Services Segment: Order Book Expansion and New Technology Adoption
Despite a 9% dip in Services revenue to US$13.2 million, DUG’s Services order book surged 30% to US$42.7 million, fueled by US$22.7 million in new project awards during the quarter. Notably, the company secured its first Elastic Multi-Parameter Full Waveform Inversion (MP-FWI) contracts, a milestone following the product’s August 2024 launch. Early pilot projects have exceeded expectations, positioning elastic MP-FWI as a potential game-changer in seismic imaging.
Strategic Expansion: Brazilian Joint Venture
In a strategic move to accelerate growth in a key oil and gas region, DUG finalized a joint venture in Brazil in early April 2025. Partnering with a seasoned Brazilian oil and gas executive, the JV aims to fast-track market entry and tender submissions to major national and independent players. This local presence is expected to enhance DUG’s competitive positioning in one of the world’s most active energy markets.

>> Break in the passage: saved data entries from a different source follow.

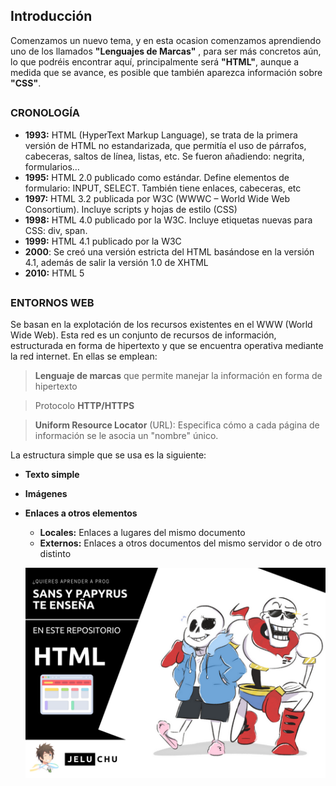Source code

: ## Introducción
Comenzamos un nuevo tema, y en esta ocasion comenzamos aprendiendo uno de los llamados **"Lenguajes de Marcas"** , para ser más concretos aún, lo que podréis encontrar aquí, principalmente será **"HTML"**, aunque a medida que se avance, es posible que también aparezca información sobre **"CSS"**.

##

### CRONOLOGÍA
- **1993:** HTML (HyperText Markup Language), se trata de la primera versión de HTML no estandarizada, que permitía el uso de párrafos, cabeceras, saltos de línea, listas, etc. Se fueron añadiendo: negrita, formularios…
- **1995:** HTML 2.0 publicado como estándar. Define elementos de formulario: INPUT, SELECT. También tiene enlaces, cabeceras, etc
- **1997:** HTML 3.2 publicada por W3C (WWWC – World Wide Web Consortium). Incluye scripts y hojas de estilo (CSS)
- **1998:** HTML 4.0 publicado por la W3C. Incluye etiquetas nuevas para CSS: div, span.
- **1999:** HTML 4.1 publicado por la W3C
- **2000**: Se creó una versión estricta del HTML basándose en la versión 4.1, además de salir la versión 1.0 de XHTML
- **2010:** HTML 5
##
### ENTORNOS WEB
Se basan en la explotación de los recursos existentes en el WWW (World Wide Web).  Esta red es un conjunto de recursos de información, estructurada en forma de hipertexto y que se encuentra operativa mediante la red internet. En ellas se emplean:
> **Lenguaje de marcas** que permite manejar la información en forma de hipertexto

> Protocolo **HTTP/HTTPS**

>**Uniform Resource Locator** (URL): Especifica cómo a cada página de información se le asocia un "nombre" único.

La estructura simple que se usa es la siguiente:
- **Texto simple**
- **Imágenes**
- **Enlaces a otros elementos**
	- **Locales:** Enlaces a lugares del mismo documento
	- **Externos:** Enlaces a otros documentos del mismo servidor o de otro distinto




  ![Introducción](./fotos/foto.png)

Software Momentum and HPC Challenges
The Software business continues to impress, driven by strong sales of the DUG Insight processing and imaging modules. These tools, widely used internally, are gaining traction among independent oil and gas companies and geoscience firms, reinforcing DUG Insight’s reputation for technical excellence. Conversely, the High Performance Computing (HPC) unit underperformed, with revenue down 32%. Management has implemented cost-cutting measures to maintain profitability, and new on-demand clients have been signed, laying groundwork for future revenue stability.
Innovations and Industry Partnerships
DUG’s immersion cooling technology, licensed to Baltimore Aircoil Company under the COBALT brand, continues to advance the company’s edge computing capabilities. Meanwhile, the DUG Nomad sales pipeline is progressing steadily, with efforts to expand channel partnerships ongoing. Managing Director Dr Matthew Lamont highlighted the company’s confidence in elastic MP-FWI as the seismic processing future, emphasizing the strong software growth as just the beginning of DUG’s potential.
Bottom Line?
DUG’s FY25-Q3 results signal a pivotal shift towards software-led growth and strategic market expansion, setting the stage for the next phase of innovation and commercial traction.
Questions in the middle?
- How will the Brazilian joint venture impact DUG’s revenue and market share in FY26?
- Can elastic MP-FWI technology scale rapidly enough to offset Services revenue softness?
- What is the outlook for HPC segment recovery amid ongoing cost rationalization?